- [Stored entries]
◇ ◇ ◇ ◇ ◇

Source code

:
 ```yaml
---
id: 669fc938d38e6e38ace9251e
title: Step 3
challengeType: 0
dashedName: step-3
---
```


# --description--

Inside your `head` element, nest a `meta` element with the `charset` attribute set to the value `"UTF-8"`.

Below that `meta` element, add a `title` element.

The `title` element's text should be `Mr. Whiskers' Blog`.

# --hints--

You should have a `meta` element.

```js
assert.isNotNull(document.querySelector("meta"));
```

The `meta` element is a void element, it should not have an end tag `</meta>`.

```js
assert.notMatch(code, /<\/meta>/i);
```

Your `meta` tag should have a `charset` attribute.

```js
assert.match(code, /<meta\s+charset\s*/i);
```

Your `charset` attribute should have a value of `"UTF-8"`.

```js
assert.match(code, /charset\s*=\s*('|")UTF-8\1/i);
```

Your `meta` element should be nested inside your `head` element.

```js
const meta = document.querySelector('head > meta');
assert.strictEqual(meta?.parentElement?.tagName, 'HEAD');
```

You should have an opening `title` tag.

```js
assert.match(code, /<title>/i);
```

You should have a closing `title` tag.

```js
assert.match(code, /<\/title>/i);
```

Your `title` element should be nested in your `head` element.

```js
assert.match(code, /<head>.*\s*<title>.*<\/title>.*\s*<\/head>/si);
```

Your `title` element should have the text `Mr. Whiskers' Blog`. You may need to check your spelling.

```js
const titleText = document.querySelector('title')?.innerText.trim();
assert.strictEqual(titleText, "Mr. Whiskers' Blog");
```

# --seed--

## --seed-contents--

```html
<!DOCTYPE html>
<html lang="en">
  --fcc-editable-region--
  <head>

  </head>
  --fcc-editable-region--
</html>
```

◇ ◇ ◇ ◇ ◇

- [WORK TO COMPLETE]
Above are some records. Report the number of their lines that include "titleText", and add nothing else.

- [RESPONSE]
2